Sunday, February 28, 2010

Fiction as Simulation

NOTE: This entry is part of a handout given at a related presentation to the Boulder Writers Meetup on 2/27/10.

Stories are means by which people can share experiences through the creation of representative memories, and they have at least two uses: education and entertainment. Education provides a basis for appreciating and changing our physical reality, while entertainment is a way to modify our experience without appreciably changing physical reality. Arguably, the most enduring stories both educate and entertain, enabling us to alter the world so it provides the experiences we want.

Physical and social scientists use abstractions such as mathematics to explain how parts of the world work and what we can observe. These abstractions are embodied in theories, which include things that we may not currently be able to observe, and suggest ways reality can change (or might have changed) along with details about the results.

The process of exploring the different versions of reality embodied by a theory is called “simulation.” Simulation can take many forms; in engineering and science, for example, simulations often use computers to generate numbers and graphs. When simulation is encoded in stories, the result is fiction.

Fictional stories, of course, often share experiences that reside purely in an author's mind. These experiences define an imaginary reality that, if fully developed, has its own consistent elements and rules which can be used to create other experiences, much as a theory is used to predict observations. Whether the author draws on personal knowledge or on the predictions of a theory, the outcome is still a work of fiction, but the latter will have an educational component that can yield benefits far beyond the initial exposure to the story.

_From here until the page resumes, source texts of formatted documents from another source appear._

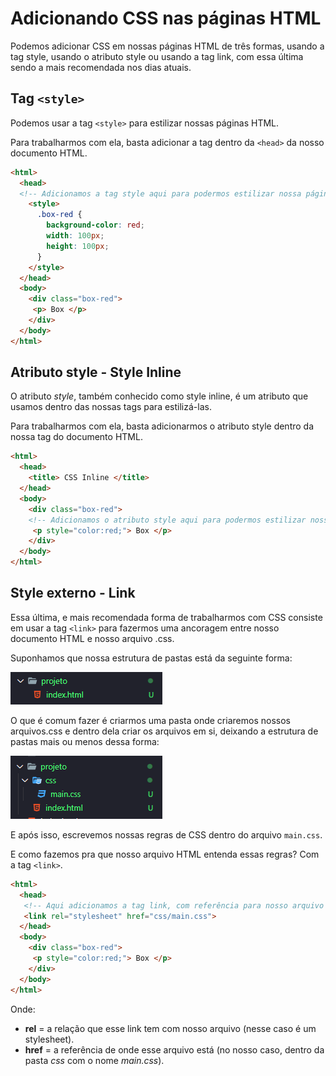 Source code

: # Adicionando CSS nas páginas HTML

Podemos adicionar CSS em nossas páginas HTML de três formas, usando a tag style, usando o atributo style ou usando a tag link, com essa última sendo a mais recomendada nos dias atuais.

## Tag `<style>`

Podemos usar a tag `<style>` para estilizar nossas páginas HTML.

Para trabalharmos com ela, basta adicionar a tag dentro da `<head>` da nosso documento HTML.

```html
<html>
  <head>
  <!-- Adicionamos a tag style aqui para podermos estilizar nossa página -->
    <style>
      .box-red {
        background-color: red;
        width: 100px;
        height: 100px;
      }
    </style>
  </head>
  <body>
    <div class="box-red">
     <p> Box </p>
    </div>
  </body>
</html>
```

## Atributo style - Style Inline

O atributo _style_, também conhecido como style inline, é um atributo que usamos dentro das nossas tags para estilizá-las.

Para trabalharmos com ela, basta adicionarmos o atributo style dentro da nossa tag do documento HTML.

```html
<html>
  <head>
    <title> CSS Inline </title>
  </head>
  <body>
    <div class="box-red">
    <!-- Adicionamos o atributo style aqui para podermos estilizar nossa tag -->
     <p style="color:red;"> Box </p>
    </div>
  </body>
</html>
```

## Style externo - Link

Essa última, e mais recomendada forma de trabalharmos com CSS consiste em usar a tag `<link>` para fazermos uma ancoragem entre nosso documento HTML e nosso arquivo .css.

Suponhamos que nossa estrutura de pastas está da seguinte forma:

![](../img/Introducao/projeto-1.png)

O que é comum fazer é criarmos uma pasta onde criaremos nossos arquivos.css e dentro dela criar os arquivos em si, deixando a estrutura de pastas mais ou menos dessa forma:

![](../img/Introducao/projeto-2.png)

E após isso, escrevemos nossas regras de CSS dentro do arquivo `main.css`.

E como fazemos pra que nosso arquivo HTML entenda essas regras? Com a tag `<link>`.

```html
<html>
  <head>
   <!-- Aqui adicionamos a tag link, com referência para nosso arquivo CSS -->
   <link rel="stylesheet" href="css/main.css">
  </head>
  <body>
    <div class="box-red">
     <p style="color:red;"> Box </p>
    </div>
  </body>
</html>
```

Onde:
- __rel__ = a relação que esse link tem com nosso arquivo (nesse caso é um stylesheet).
- __href__ = a referência de onde esse arquivo está (no nosso caso, dentro da pasta _css_ com o nome _main.css_).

The author could alternatively choose a theory that itself is fictional, but the process of creating a fictional story using simulation would still be the same. It begins with defining "initial conditions" such as the setting, characters, and rules that govern behavior in the story's artificial "environment" (the theoretical structure that determines observations). The simulation then occurs, with the author acting as a reporter of what unfolds afterwards and focusing on specific characteristics of interest, which requires selecting one or more points of view and using an understanding of the audience to effectively communicate what happens.